The policy is constructed of four pillars and measures the financial impact of the energy and environment transition which is affecting investment stakeholders who are having to adapt as the world shifts to a low-carbon economy.
Lyxor is actively pushing for the wider adoption of environmental, social and governance (ESG) by investors and has released a study recently saying ESG investors don't have to compromise on performance.
The four pillars that construct the policy include:
Divesting from coal. In Lyxor’s bid to comply with the Paris Agreement, a plan to keep global warming below two degrees by 2100, the asset manager is withdrawing from companies that are most exposed to the sector. This includes those that generate more that 10% of their turnover from coal mining or 30% of their electricity production deriving from coal.
Designing new solutions for climate transitions. Lyxor plans to launch more ESG products such as the Lyxor Green Bond ESG Screen UCITS ETF.
Acting as a committed and responsible shareholder. Lyxor plans to carry on its commitment to the United Nations-supported principles for responsible investment (PRI) and is implementing an engagement policy. This involves a clime change voting policy and entering into new partnerships with financial and non-financial groups fighting against climate change.
Assessing the climate-related risk of portfolios. Lyxor believes that it is vital to asses the climate risks of all it funds under management, beyond ESG risks.
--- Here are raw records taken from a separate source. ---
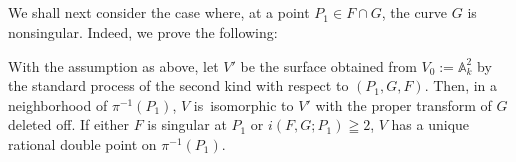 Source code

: \subsection{}\label{chap2:5.7}
We shall next consider the case where, at a point $P_{1}\in F\cap G$,
the curve $G$ is nonsingular. Indeed, we prove the following:

\begin{lemma*}
With the assumption as above, let $V'$ be the surface obtained from
$V_{0}:=\mathbb{A}^{2}_{k}$ by the standard process of the second kind
with respect to $(P_{1},G,F)$. Then, in a neighborhood of
$\pi^{-1}(P_{1})$, $V$ is\pageoriginale\ isomorphic to $V'$ with the
proper transform of $G$ deleted off. If either $F$ is singular at
$P_{1}$ or $i(F,G;P_{1})\geqq 2$, $V$ has a unique rational double
point on $\pi^{-1}(P_{1})$.
\end{lemma*}

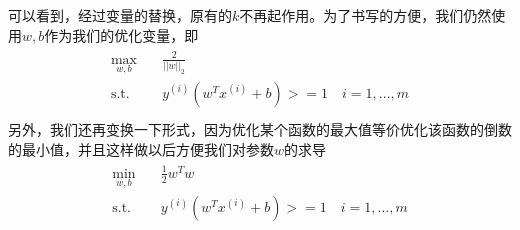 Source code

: \documentclass[11pt]{article}
\begin{document}
可以看到，经过变量的替换，原有的$k$不再起作用。为了书写的方便，我们仍然使用$w, b$作为我们的优化变量，即
\begin{align}
\begin{split}
\max_{w, b}\quad&\frac{2}{||w||_2}\\
\text{s.t.}\quad&y^{(i)}(w^Tx^{(i)}+b)>=1\quad i = 1,...,m\\
\end{split}
\end{align}
另外，我们还再变换一下形式，因为优化某个函数的最大值等价优化该函数的倒数的最小值，并且这样做以后方便我们对参数$w$的求导
\begin{align}\label{eq:2}
\begin{split}
\min_{w, b}\quad&\frac{1}{2}w^Tw\\
\text{s.t.}\quad&y^{(i)}(w^Tx^{(i)}+b)>=1\quad i = 1,...,m\\
\end{split}
\end{align}
\end{document}
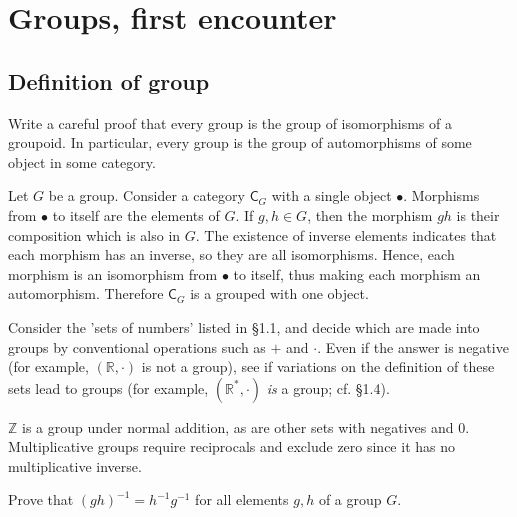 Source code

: \documentclass[../master.tex]{subfiles}
\begin{document}
  \chapter{Groups, first encounter}

  \section{Definition of group}

  \begin{problem}
    Write a careful proof that every group is the group of isomorphisms of a groupoid.
    In particular, every group is the group of automorphisms of some object in some category.
  \end{problem}

  \begin{solution}
    Let \(G\) be a group.
    Consider a category \(\mathsf{C}_{G}\) with a single object \(\bullet\).
    Morphisms from \(\bullet\) to itself are the elements of \(G\).
    If \(g, h \in G\), then the morphism \(gh\) is their composition which is also in \(G\).
    The existence of inverse elements indicates that each morphism has an inverse, so they are all isomorphisms.
    Hence, each morphism is an isomorphism from \(\bullet\) to itself, thus making each morphism an automorphism.
    Therefore \(\mathsf{C}_{G}\) is a grouped with one object.
  \end{solution}

  \begin{problem}
     Consider the 'sets of numbers' listed in \S 1.1, and decide which are made
     into groups by conventional operations such as $+$ and $\cdot$. Even if the
     answer is negative (for example, $(\mathbb{R}, \cdot)$ is not a group), see
     if variations on the definition of these sets lead to groups (for example,
     $(\mathbb{R}^{*}, \cdot)$ \textit{is} a group; cf. \S 1.4).
  \end{problem}

  \begin{solution}
      $\mathbb{Z}$ is a group under normal addition, as are other sets with
      negatives and 0. Multiplicative groups require reciprocals and exclude
      zero since it has no multiplicative inverse. 
  \end{solution}

  \begin{problem}
      Prove that $(gh)^{-1} = h^{-1} g^{-1}$ for all elements $g, h$ of a group
      $G$.
  \end{problem}
\end{document}
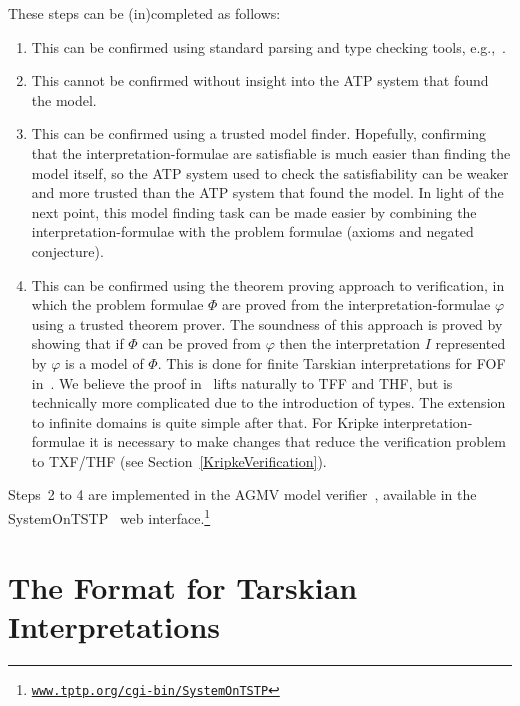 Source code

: \documentclass{ceurart}
\begin{document}
These steps can be (in)completed as follows:
\begin{enumerate}
\item This can be confirmed using standard parsing and type checking tools, 
      e.g.,~\cite{VS06,HR15,Ste26}.
\item This cannot be confirmed without insight into the ATP system that found the model.
\item This can be confirmed using a trusted model finder.
      Hopefully, confirming that the interpretation-formulae are satisfiable is much easier than 
      finding the model itself, so the ATP system used to check the satisfiability can be weaker 
      and more trusted than the ATP system that found the model.
      In light of the next point, this model finding task can be made easier by combining the
      interpretation-formulae with the problem formulae (axioms and negated conjecture).
\item This can be confirmed using the theorem proving approach to verification, in which the 
      problem formulae $\Phi$ are proved from the interpretation-formulae $\varphi$ using a trusted 
      theorem prover.
      The soundness of this approach is proved by showing that if $\Phi$ can be proved from 
      $\varphi$ then the interpretation $I$ represented by $\varphi$ is a model of $\Phi$.
      This is done for finite Tarskian interpretations for FOF in~\cite{SS+23-LPAR}.
      We believe the proof in~\cite{SS+23-LPAR} lifts naturally to TFF and THF, but is technically 
      more complicated due to the introduction of types.
      The extension to infinite domains is quite simple after that.
      For Kripke interpretation-formulae it is necessary to make changes that reduce the
      verification problem to TXF/THF (see Section~\ref{KripkeVerification}).
\end{enumerate}

Steps~2 to 4 are implemented in the AGMV model verifier~\cite{SS+23-LPAR}, available in the
SystemOnTSTP~\cite{Sut07-CSR} web interface.\footnote{%
\href{https://www.tptp.org/cgi-bin/SystemOnTSTP}{\tt www.tptp.org/cgi-bin/SystemOnTSTP}}
      
\section{The Format for Tarskian Interpretations}
\label{NewTarskian}
\end{document}
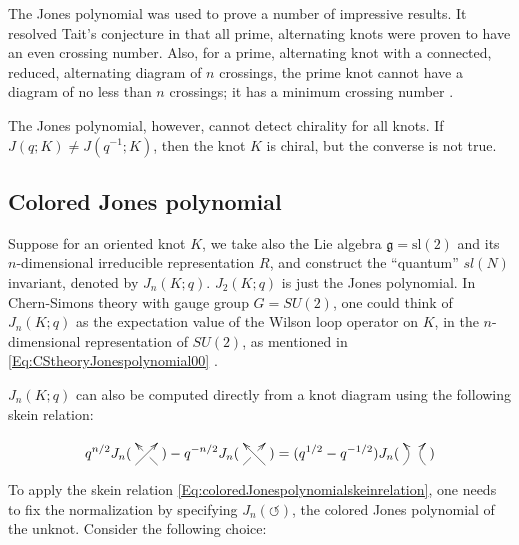 \documentclass[a4paper,titlepage,twoside]{book}
\begin{document}
The Jones polynomial was used to prove a number of impressive results.  It resolved Tait's conjecture in that all prime, alternating knots were proven to have an even crossing number.  Also, for a prime, alternating knot with a connected, reduced, alternating diagram of $n$ crossings, the prime knot cannot have a diagram of no less than $n$ crossings; it has a minimum crossing number \cite{Lickorish1997}.  

The Jones polynomial, however, cannot detect chirality for all knots.  If $J(q;K) \neq J(q^{-1};K)$, then the knot $K$ is chiral, but the converse is not true.  

\subsection{Colored Jones polynomial}

Suppose for an oriented knot $K$, we take also the Lie algebra $\mathfrak{g} = \text{sl}{(2)}$ and its  $n$-dimensional irreducible representation $R$, and construct the ``quantum'' $sl{(N)}$ invariant, denoted by $J_n(K;q)$.  %
$J_2{(K;q)}$ is just the Jones polynomial.  In Chern-Simons theory with gauge group $G=SU(2)$, one could think of $J_n{ (K;q)}$ as the expectation value of the Wilson loop operator on $K$, in the $n$-dimensional representation of $SU(2)$, as mentioned in \eqref{Eq:CStheoryJonespolynomial00} \cite{GukovSaberi2012}.

$J_n(K;q)$ can also be computed directly from a knot diagram using the following skein relation:
\begin{equation}
q^{n/2} J_n( \xygraph{
  !{0;/r1.3pc/:}
  [u(0.5)]!{\xoverv[-1]=>}
})  -q^{-n/2 }J_n(  \xygraph{
  !{0;/r1.3pc/:}
  [u(0.5)]!{\xunderv[-1]=>}
  } ) = (q^{1/2}- q^{-1/2} ) J_n( \xygraph{
  !{0;/r1.3pc/:}
  [u(0.5)]!{\xunoverv[-1]=>}
} )  \label{Eq:coloredJonespolynomialskeinrelation}
\end{equation}


To apply the skein relation \eqref{Eq:coloredJonespolynomialskeinrelation}, one needs to fix the normalization by specifying $J_n{(\circlearrowleft)}$, the colored Jones polynomial of the unknot.  Consider the following choice:
\end{document}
It has developed a methodology to reference measurable indicators on both the risks and opportunities that are associated with climate change in portfolios.
Florent Deixonne, head of SRI at Lyxor Asset Management, commented: “I am convinced that by focusing on the four pillars of constructive dialogue with issuers, innovative investment solution design, exclusionary policies and portfolios’ climate indicators, we are equipping ourselves to put investment at the service of the transition to a low-carbon world.”